Naval air force atlantic emblem

You know that feeling you have when you lean just a touch too far back in your chair?

It’s like a combination of fear, panic, and a tingly-kind-of-awesome-rush-that-you-won’t-admit-you-kind-of-liked.

So, I have this unique opportunity to get a rare, firsthand look at a US Navy aircraft carrier, as well as interact with the men and women who serve on board. If approved, in the next few days I’ll be participating on an embark aboard the USS George H.W. Bush (CVN 77) under the Commander Naval Air Force Atlantic (CNAL) Distinguished Visitor (DV) program.

According to Wikipedia:

The USS George H.W. Bush is the tenth and final Nimitz-class supercarrier of the United States Navy. She is named for the 41st President of the United States and former Director of Central Intelligence George H. W. Bush, who was a naval aviator during World War II.

US Navy USS George H W Bush CVN 77 is underway in the Atlantic Ocean

This ship is somewhere out in the Atlantic–they didn’t say where. The military seems not very big on announcing to the world the exact coordinates of its assets.

It’s all a bit fuzzy. It’s all a bit scary. It’s that leaning just a touch too far back in the chair feeling.

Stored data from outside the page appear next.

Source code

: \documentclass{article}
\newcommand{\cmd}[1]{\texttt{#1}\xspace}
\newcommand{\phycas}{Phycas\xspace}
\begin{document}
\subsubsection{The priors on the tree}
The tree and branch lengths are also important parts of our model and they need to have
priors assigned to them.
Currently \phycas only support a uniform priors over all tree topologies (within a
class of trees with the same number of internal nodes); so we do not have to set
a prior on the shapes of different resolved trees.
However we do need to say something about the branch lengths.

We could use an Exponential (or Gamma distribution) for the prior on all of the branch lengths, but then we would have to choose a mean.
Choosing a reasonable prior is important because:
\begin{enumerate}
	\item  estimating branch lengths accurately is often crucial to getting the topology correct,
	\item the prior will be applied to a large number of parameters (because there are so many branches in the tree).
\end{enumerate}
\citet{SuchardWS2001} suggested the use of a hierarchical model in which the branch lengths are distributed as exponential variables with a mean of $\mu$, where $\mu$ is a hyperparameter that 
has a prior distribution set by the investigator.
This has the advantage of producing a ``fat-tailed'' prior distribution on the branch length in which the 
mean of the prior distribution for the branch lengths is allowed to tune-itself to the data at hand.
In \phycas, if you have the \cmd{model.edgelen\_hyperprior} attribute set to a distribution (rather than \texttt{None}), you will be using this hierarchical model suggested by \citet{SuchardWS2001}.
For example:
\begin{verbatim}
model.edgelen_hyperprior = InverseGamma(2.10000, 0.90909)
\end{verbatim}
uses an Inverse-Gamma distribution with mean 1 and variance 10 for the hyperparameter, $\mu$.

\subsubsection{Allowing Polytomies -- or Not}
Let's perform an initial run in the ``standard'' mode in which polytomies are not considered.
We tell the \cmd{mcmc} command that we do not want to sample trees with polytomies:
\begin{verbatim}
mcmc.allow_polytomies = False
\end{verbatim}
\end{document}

Of course it didn’t help my nerves at all when I had to fill out the next-of-kin notification form. This form is so that, in case something pathological happens on the trip, the Navy will let my nearest kin know that something, um, un-routine happened while I was in the immediate vicinity.

You see, this ain’t no simulation. I’ll be dropped onto an operational aircraft carrier in the Atlantic Ocean, in the middle of, well, operations.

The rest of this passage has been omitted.